▶ **TRY IT**:
Given the entries below, would you transcribe exactly the lines starting at the one with "public static int" and ending at the one with "an enclosing method.", both kept, pictures omitted, nothing extra?

* * * * * * *

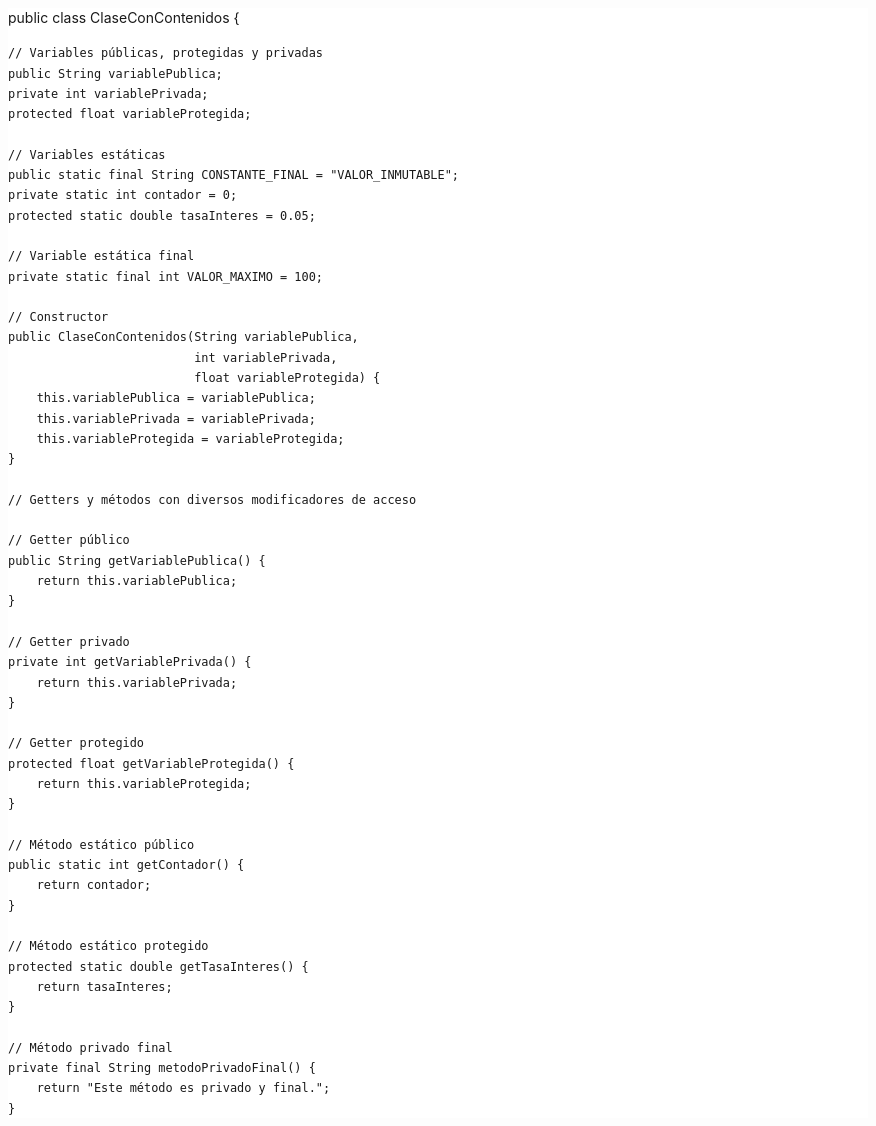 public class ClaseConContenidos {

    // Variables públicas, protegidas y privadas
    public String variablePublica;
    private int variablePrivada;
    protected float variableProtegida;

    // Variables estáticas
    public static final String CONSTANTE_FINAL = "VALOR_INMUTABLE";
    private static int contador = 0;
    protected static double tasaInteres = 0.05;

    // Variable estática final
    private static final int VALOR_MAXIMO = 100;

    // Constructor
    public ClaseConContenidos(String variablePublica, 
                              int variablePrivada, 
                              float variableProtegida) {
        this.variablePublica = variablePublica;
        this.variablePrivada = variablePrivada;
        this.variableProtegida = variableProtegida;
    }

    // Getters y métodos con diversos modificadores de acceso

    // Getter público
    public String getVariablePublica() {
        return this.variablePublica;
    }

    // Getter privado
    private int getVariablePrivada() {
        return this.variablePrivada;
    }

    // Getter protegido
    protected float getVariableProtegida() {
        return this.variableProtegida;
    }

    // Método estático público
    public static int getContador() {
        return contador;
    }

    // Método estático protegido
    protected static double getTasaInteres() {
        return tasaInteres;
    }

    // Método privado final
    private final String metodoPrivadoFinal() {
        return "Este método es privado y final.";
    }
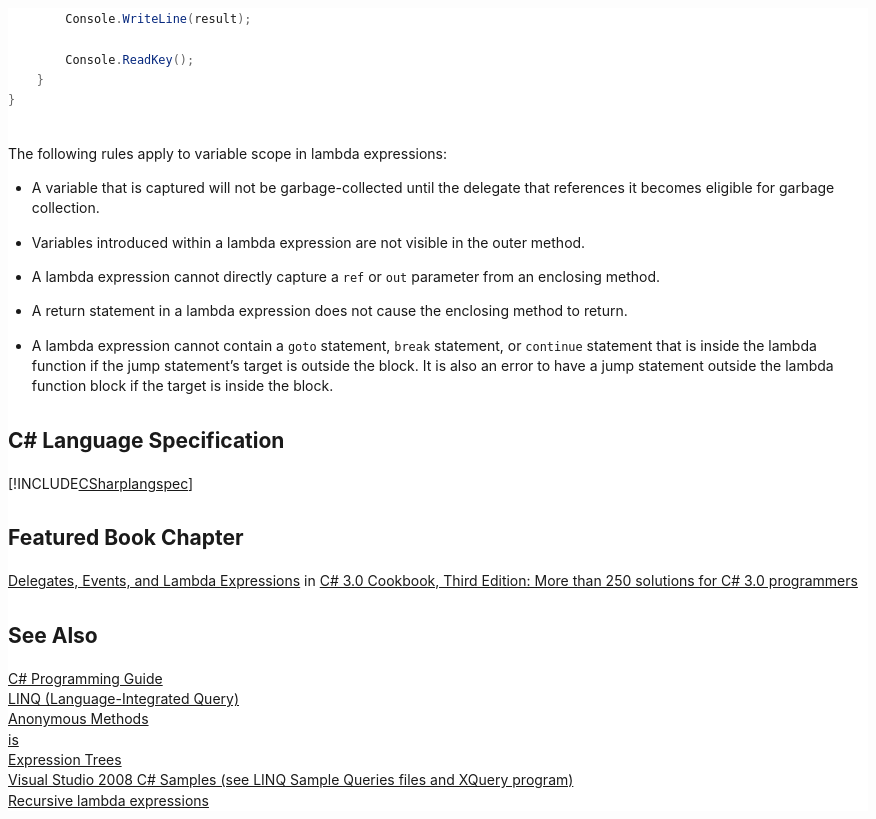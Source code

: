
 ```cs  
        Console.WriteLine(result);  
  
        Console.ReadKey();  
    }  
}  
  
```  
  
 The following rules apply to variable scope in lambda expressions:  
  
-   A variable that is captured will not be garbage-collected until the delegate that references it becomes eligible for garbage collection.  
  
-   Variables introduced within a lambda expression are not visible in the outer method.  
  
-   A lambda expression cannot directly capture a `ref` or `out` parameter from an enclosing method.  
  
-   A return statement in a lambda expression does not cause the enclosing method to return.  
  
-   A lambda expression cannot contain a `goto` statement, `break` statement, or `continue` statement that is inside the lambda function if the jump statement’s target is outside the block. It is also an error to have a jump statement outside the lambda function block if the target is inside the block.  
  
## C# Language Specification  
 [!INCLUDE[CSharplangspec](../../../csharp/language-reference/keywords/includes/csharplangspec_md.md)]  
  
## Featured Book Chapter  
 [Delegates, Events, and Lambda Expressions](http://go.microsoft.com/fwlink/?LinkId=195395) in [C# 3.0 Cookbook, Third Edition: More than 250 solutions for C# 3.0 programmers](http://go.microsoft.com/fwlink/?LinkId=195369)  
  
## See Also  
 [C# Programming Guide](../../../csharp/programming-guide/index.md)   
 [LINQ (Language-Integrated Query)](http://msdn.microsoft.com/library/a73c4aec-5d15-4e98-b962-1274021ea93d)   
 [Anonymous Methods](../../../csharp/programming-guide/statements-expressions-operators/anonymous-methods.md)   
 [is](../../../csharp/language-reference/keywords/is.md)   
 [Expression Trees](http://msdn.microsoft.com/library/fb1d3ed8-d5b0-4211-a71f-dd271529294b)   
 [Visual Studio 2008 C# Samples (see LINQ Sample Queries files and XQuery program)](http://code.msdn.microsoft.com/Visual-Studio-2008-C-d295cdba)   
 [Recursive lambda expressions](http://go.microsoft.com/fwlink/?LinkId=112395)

* * * * * * *

▶ **THE ANSWER**:
    public static int getContador() {
        return contador;
    }

    // Método estático protegido
    protected static double getTasaInteres() {
        return tasaInteres;
    }

    // Método privado final
    private final String metodoPrivadoFinal() {
        return "Este método es privado y final.";
    }
Source code

:
 ```cs  
        Console.WriteLine(result);  
  
        Console.ReadKey();  
    }  
}  
  
```  
  
 The following rules apply to variable scope in lambda expressions:  
  
-   A variable that is captured will not be garbage-collected until the delegate that references it becomes eligible for garbage collection.  
  
-   Variables introduced within a lambda expression are not visible in the outer method.  
  
-   A lambda expression cannot directly capture a `ref` or `out` parameter from an enclosing method.  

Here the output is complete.